O grito: “Estão ensinando português errado nas escolas” que sintetiza a denúncia feita e a discussão que seguiu pode ser interpretado de duas maneiras: uma, a elite pressente uma ameaça na demarcação do espaço social; outra: há uma tentativa de impedir que os escolares da rede pública cheguem à elite.
Jânio, que não nascera em grupo de elite, usava a língua padrão para enfrentá-la. “Respeitem-me, falo melhor que vocês” – era o recado que mandava com os seus pronomes oblíquos postos na linguagem corrente.
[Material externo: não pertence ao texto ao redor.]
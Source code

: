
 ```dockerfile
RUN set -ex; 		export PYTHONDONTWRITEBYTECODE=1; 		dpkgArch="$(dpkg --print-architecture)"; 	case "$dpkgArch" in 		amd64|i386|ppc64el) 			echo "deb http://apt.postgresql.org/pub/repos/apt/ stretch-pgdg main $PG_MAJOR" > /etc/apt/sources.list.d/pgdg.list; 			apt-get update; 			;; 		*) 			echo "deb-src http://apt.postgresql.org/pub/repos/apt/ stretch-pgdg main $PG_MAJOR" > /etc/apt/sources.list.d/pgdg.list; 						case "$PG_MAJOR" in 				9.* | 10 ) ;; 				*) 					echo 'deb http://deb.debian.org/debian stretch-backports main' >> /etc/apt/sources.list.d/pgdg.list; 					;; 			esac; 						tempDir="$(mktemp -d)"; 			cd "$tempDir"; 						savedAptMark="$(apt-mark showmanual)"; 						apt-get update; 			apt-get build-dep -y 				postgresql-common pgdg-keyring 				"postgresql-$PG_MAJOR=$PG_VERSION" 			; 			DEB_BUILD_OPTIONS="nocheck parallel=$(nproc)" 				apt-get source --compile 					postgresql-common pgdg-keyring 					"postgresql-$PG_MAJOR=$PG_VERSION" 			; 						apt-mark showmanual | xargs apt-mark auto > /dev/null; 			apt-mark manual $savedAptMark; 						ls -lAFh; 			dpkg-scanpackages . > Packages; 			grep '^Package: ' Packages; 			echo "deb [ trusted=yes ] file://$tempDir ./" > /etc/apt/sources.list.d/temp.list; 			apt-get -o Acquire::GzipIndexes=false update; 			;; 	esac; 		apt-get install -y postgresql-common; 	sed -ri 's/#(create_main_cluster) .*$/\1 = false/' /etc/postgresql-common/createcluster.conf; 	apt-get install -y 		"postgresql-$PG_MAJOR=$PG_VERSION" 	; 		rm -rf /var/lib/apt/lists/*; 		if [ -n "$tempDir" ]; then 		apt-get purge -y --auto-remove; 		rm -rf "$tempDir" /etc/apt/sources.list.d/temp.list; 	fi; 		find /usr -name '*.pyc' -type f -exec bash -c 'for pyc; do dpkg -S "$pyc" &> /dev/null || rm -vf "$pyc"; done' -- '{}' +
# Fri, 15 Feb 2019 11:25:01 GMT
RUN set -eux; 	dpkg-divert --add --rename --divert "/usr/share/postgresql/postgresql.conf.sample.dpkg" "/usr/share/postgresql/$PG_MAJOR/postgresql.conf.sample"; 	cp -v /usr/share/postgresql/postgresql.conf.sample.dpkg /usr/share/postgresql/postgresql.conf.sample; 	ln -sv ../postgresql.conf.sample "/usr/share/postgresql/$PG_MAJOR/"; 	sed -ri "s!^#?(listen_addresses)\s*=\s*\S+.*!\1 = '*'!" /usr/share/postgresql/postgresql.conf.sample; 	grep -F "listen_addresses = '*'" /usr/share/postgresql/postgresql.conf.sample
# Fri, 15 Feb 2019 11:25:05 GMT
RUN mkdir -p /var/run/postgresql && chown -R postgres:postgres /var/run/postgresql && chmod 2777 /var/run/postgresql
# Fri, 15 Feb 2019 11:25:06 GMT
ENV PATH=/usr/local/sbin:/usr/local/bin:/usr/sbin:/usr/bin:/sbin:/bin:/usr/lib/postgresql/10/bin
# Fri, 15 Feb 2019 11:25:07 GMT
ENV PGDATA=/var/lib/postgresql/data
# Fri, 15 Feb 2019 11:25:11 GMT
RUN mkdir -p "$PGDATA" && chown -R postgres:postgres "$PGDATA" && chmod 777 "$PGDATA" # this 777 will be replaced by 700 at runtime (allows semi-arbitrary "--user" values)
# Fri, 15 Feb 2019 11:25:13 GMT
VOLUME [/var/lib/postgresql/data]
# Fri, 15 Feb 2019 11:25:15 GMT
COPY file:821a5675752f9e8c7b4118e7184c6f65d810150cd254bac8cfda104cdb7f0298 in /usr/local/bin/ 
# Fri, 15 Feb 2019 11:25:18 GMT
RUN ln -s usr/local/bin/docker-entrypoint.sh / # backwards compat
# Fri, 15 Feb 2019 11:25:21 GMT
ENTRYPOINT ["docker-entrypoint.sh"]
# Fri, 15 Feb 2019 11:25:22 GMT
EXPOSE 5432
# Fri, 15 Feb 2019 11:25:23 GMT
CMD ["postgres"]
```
A questão gira, pois, em torno da elite e é por isso que é tão importante. O rumo que toma a elite é o rumo que toma um povo inteiro. Durante grande parte da história da humanidade ela foi constituída principalmente por guerreiros e religiosos; hoje ela se tornou muito mais complexa, reunindo gente que lida com dinheiro, política, ciência e tecnologia, armamentos, informação e comunicação, religião e filantropia. Todas essas pessoas precisam ter o domínio da língua padrão: assim, esta não pode ser um caos, tem que ser ancorada na gramática e no dicionário. E cabe à escola ensinar isso.
Eu diria que o saldo do debate envolveu a reafirmação do ensino da língua padrão na escola; um avanço na compreensão de que o discurso deve estar adequado aos ouvintes; um reconhecimento do vigor e da riqueza do português vulgar; e, em âmbito universitário, o sentimento de que é preciso conhecer e sistematizar esta outra face da língua nativa, aquela falada na intimidade das casas e nas ruas.
Quanto ao livro questionado, a denúncia mostrou-se falsa: o professor defende o ensino da norma padrão – apenas colocou mal as coisas. Ou seja, falou errado.